Accept That Change is Now a Constant (Again)

Tech leaders who lived through the era of cloud migrations are undoubtedly experiencing a familiar feeling when it comes to AI. Once again, they’re racing to adapt to a new standard and navigating risky, unfamiliar territory, all while pushing, pulling, or dragging their organizations into the future.

Those same stresses are back again, and they’re unlikely to go away any time soon. The rate of AI adoption is still climbing, with almost 48% of organizations having implemented AI in one form or another, and the problems and risks that come with it are still becoming clear. At the same time, AI costs continue to mount, meaning the budget-friendly, almost disposable AI solutions many rely on today may soon be a thing of the past.

To stay competitive — and, ideally, sane — tech leaders should consider what they do with their organizations’ approaches to AI today to be foundational for AI-powered success tomorrow. In addition to establishing smart governance and more adaptable procurement policies, they can empower their organizations to be more resilient in the face of AI-based change by:

  • Creating formal AI training offerings for all employees: In our recent survey, 20% of tech leaders identified AI and machine learning as their organizations’ biggest skills gaps. But a 2026 Ipsos/Google study found that 27% of US workers surveyed said their organizations provided AI tools, while 37% said their organizations provided guidance on using AI. Giving workers a solid foundation for AI use today will help build adaptability for whatever tomorrow brings.
  • Avoiding the “vendor lock-in” trap: Moving quickly on AI may be critical, but moving too quickly can lead to “vendor lock-in,” in which moving to another vendor becomes too costly or disruptive. 45% of enterprises today say vendor lock-in is already damaging their ability to adopt better tools, and this problem may only compound as AI advances and tools become even more expensive.
  • Maintaining and elevating data quality across the board: As Deloitte puts plainly, “legacy data and infrastructure architectures cannot power real-time, autonomous AI.” To avoid the trap of legacy systems, Deloitte advises creating “modular, cloud-native platforms that securely connect, govern, and integrate all data types” to anticipate the demands of emerging AI capabilities.

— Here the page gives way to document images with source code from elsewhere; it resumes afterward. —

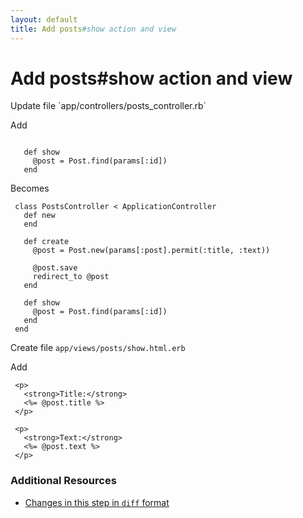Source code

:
 ```yaml
---
layout: default
title: Add posts#show action and view
---
```


<h1 id="main">Add posts#show action and view</h1>
Update file `app/controllers/posts_controller.rb`

Add
<pre><code>&nbsp;
   def show
     @post = Post.find(params[:id])
   end</code></pre>


Becomes
<pre><code> class PostsController &lt; ApplicationController
   def new
   end
&nbsp;
   def create
     @post = Post.new(params[:post].permit(:title, :text))
&nbsp;
     @post.save
     redirect_to @post
   end
&nbsp;
   def show
     @post = Post.find(params[:id])
   end
 end
</code></pre>


Create file `app/views/posts/show.html.erb`

Add
<pre><code> &lt;p&gt;
   &lt;strong&gt;Title:&lt;/strong&gt;
   &lt;%= @post.title %&gt;
 &lt;/p&gt;
&nbsp;
 &lt;p&gt;
   &lt;strong&gt;Text:&lt;/strong&gt;
   &lt;%= @post.text %&gt;
 &lt;/p&gt;</code></pre>



### Additional Resources

* [Changes in this step in `diff` format](https://github.com/stevenhallen/rails_getting_started_bdd/commit/e8971cd13d0217537f24addfb2d9d319b1280d45)

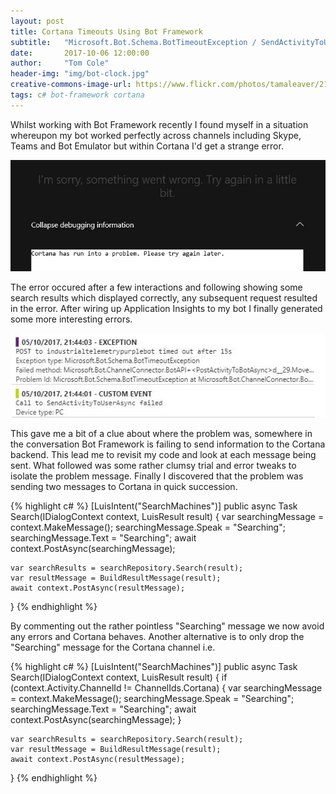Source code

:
 ```yaml
---
layout: post
title: Cortana Timeouts Using Bot Framework
subtitle:   "Microsoft.Bot.Schema.BotTimeoutException / SendActivityToUserAsync failed"
date:       2017-10-06 12:00:00
author:     "Tom Cole"
header-img: "img/bot-clock.jpg"
creative-commons-image-url: https://www.flickr.com/photos/tamaleaver/2170840601
tags: c# bot-framework cortana
---
```


Whilst working with Bot Framework recently I found myself in a situation whereupon my bot worked perfectly across channels including Skype, Teams and Bot Emulator but within Cortana I'd get a strange error.

![Cortana has run into a problem. Please try again later.](/img/cortana-timeout-error.jpg)

The error occured after a few interactions and following showing some search results which displayed correctly, any subsequent request resulted in the error. After wiring up Application Insights to my bot I finally generated some more interesting errors.

![Exception type: Microsoft.Bot.Schema.BotTimeoutExceptionFailed method: Microsoft.Bot.ChannelConnector.BotAPI. Call to SendActivityToUserAsync failed](/img/application-insights-bot-error.jpg)

This gave me a bit of a clue about where the problem was, somewhere in the conversation Bot Framework is failing to send information to the Cortana backend. This lead me to revisit my code and look at each message being sent. What followed was some rather clumsy trial and error tweaks to isolate the problem message. Finally I discovered that the problem was sending two messages to Cortana in quick succession.

{% highlight c# %}
[LuisIntent("SearchMachines")]
public async Task Search(IDialogContext context, LuisResult result)
{
    var searchingMessage = context.MakeMessage();
    searchingMessage.Speak = "Searching";
    searchingMessage.Text = "Searching";
    await context.PostAsync(searchingMessage);

    var searchResults = searchRepository.Search(result);
    var resultMessage = BuildResultMessage(result);
    await context.PostAsync(resultMessage);
}
{% endhighlight %}

By commenting out the rather pointless "Searching" message we now avoid any errors and Cortana behaves. Another alternative is to only drop the "Searching" message for the Cortana channel i.e.

{% highlight c# %}
[LuisIntent("SearchMachines")]
public async Task Search(IDialogContext context, LuisResult result)
{
    if (context.Activity.ChannelId != ChannelIds.Cortana)
    {
        var searchingMessage = context.MakeMessage();
        searchingMessage.Speak = "Searching";
        searchingMessage.Text = "Searching";
        await context.PostAsync(searchingMessage);
    }

    var searchResults = searchRepository.Search(result);
    var resultMessage = BuildResultMessage(result);
    await context.PostAsync(resultMessage);
}
{% endhighlight %}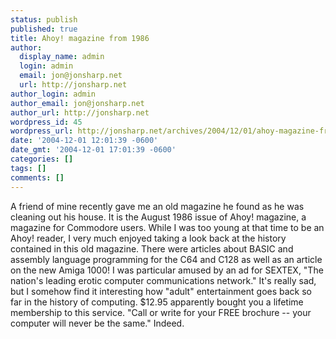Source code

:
 ```yaml
---
status: publish
published: true
title: Ahoy! magazine from 1986
author:
  display_name: admin
  login: admin
  email: jon@jonsharp.net
  url: http://jonsharp.net
author_login: admin
author_email: jon@jonsharp.net
author_url: http://jonsharp.net
wordpress_id: 45
wordpress_url: http://jonsharp.net/archives/2004/12/01/ahoy-magazine-from-1986/
date: '2004-12-01 12:01:39 -0600'
date_gmt: '2004-12-01 17:01:39 -0600'
categories: []
tags: []
comments: []
---
```

<p>A friend of mine recently gave me an old magazine he found as he was cleaning out his house.  It is the August 1986 issue of Ahoy! magazine, a magazine for Commodore users.  While I was too young at that time to be an Ahoy! reader, I very much enjoyed taking a look back at the history contained in this old magazine.  There were articles about BASIC and assembly language programming for the C64 and C128 as well as an article on the new Amiga 1000!  I was particular amused by an ad for SEXTEX, "The nation's leading erotic computer communications network."  It's really sad, but I somehow find it interesting how "adult" entertainment goes back so far in the history of computing.  $12.95 apparently bought you a lifetime membership to this service.  "Call or write for your FREE brochure -- your computer will never be the same."  Indeed.</p>
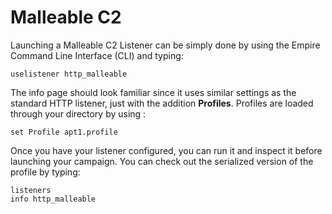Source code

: # Malleable C2
Launching a Malleable C2 Listener can be simply done by using the Empire Command Line Interface \(CLI\) and typing:
```text
uselistener http_malleable
```

The info page should look familiar since it uses similar settings as the standard HTTP listener, just with the addition **Profiles**. Profiles are loaded through your directory by using :
```text
set Profile apt1.profile
```

Once you have your listener configured, you can run it and inspect it before launching your campaign. You can check out the serialized version of the profile by typing:
```text
listeners
info http_malleable
```

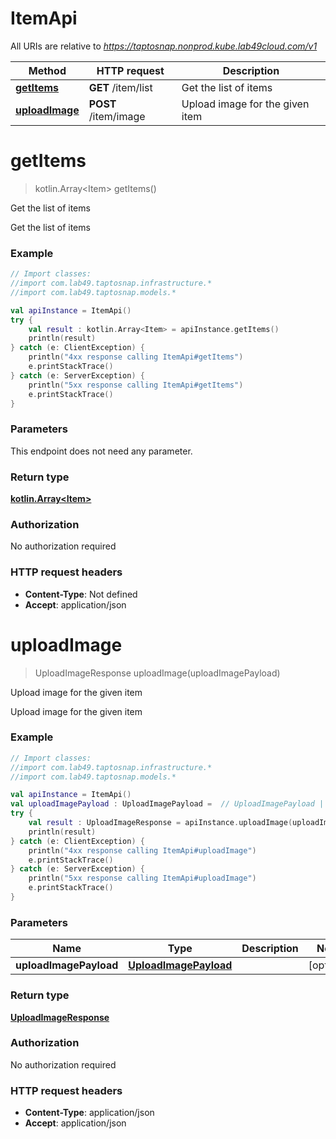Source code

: # ItemApi

All URIs are relative to *https://taptosnap.nonprod.kube.lab49cloud.com/v1*

Method | HTTP request | Description
------------- | ------------- | -------------
[**getItems**](ItemApi.md#getItems) | **GET** /item/list | Get the list of items
[**uploadImage**](ItemApi.md#uploadImage) | **POST** /item/image | Upload image for the given item


<a name="getItems"></a>
# **getItems**
> kotlin.Array&lt;Item&gt; getItems()

Get the list of items

Get the list of items

### Example
```kotlin
// Import classes:
//import com.lab49.taptosnap.infrastructure.*
//import com.lab49.taptosnap.models.*

val apiInstance = ItemApi()
try {
    val result : kotlin.Array<Item> = apiInstance.getItems()
    println(result)
} catch (e: ClientException) {
    println("4xx response calling ItemApi#getItems")
    e.printStackTrace()
} catch (e: ServerException) {
    println("5xx response calling ItemApi#getItems")
    e.printStackTrace()
}
```

### Parameters
This endpoint does not need any parameter.

### Return type

[**kotlin.Array&lt;Item&gt;**](Item.md)

### Authorization

No authorization required

### HTTP request headers

 - **Content-Type**: Not defined
 - **Accept**: application/json

<a name="uploadImage"></a>
# **uploadImage**
> UploadImageResponse uploadImage(uploadImagePayload)

Upload image for the given item

Upload image for the given item

### Example
```kotlin
// Import classes:
//import com.lab49.taptosnap.infrastructure.*
//import com.lab49.taptosnap.models.*

val apiInstance = ItemApi()
val uploadImagePayload : UploadImagePayload =  // UploadImagePayload | 
try {
    val result : UploadImageResponse = apiInstance.uploadImage(uploadImagePayload)
    println(result)
} catch (e: ClientException) {
    println("4xx response calling ItemApi#uploadImage")
    e.printStackTrace()
} catch (e: ServerException) {
    println("5xx response calling ItemApi#uploadImage")
    e.printStackTrace()
}
```

### Parameters

Name | Type | Description  | Notes
------------- | ------------- | ------------- | -------------
 **uploadImagePayload** | [**UploadImagePayload**](UploadImagePayload.md)|  | [optional]

### Return type

[**UploadImageResponse**](UploadImageResponse.md)

### Authorization

No authorization required

### HTTP request headers

 - **Content-Type**: application/json
 - **Accept**: application/json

Takeaways for Tech Leaders

AI adoption is accelerating, and traditional procurement processes are incapable of keeping pace. To avoid the “shadow AI” problem, build more resilient and secure organizations, and get ahead of whatever may be over the horizon, today’s tech leaders should focus on building:

  • Smart, agile AI governance
  • Leaner, faster procurement processes
  • Strong foundations for AI success built on training and data quality

With these foundational aspects in place, organizations will be more able to weather whatever developments and challenges emerge as AI capabilities advance.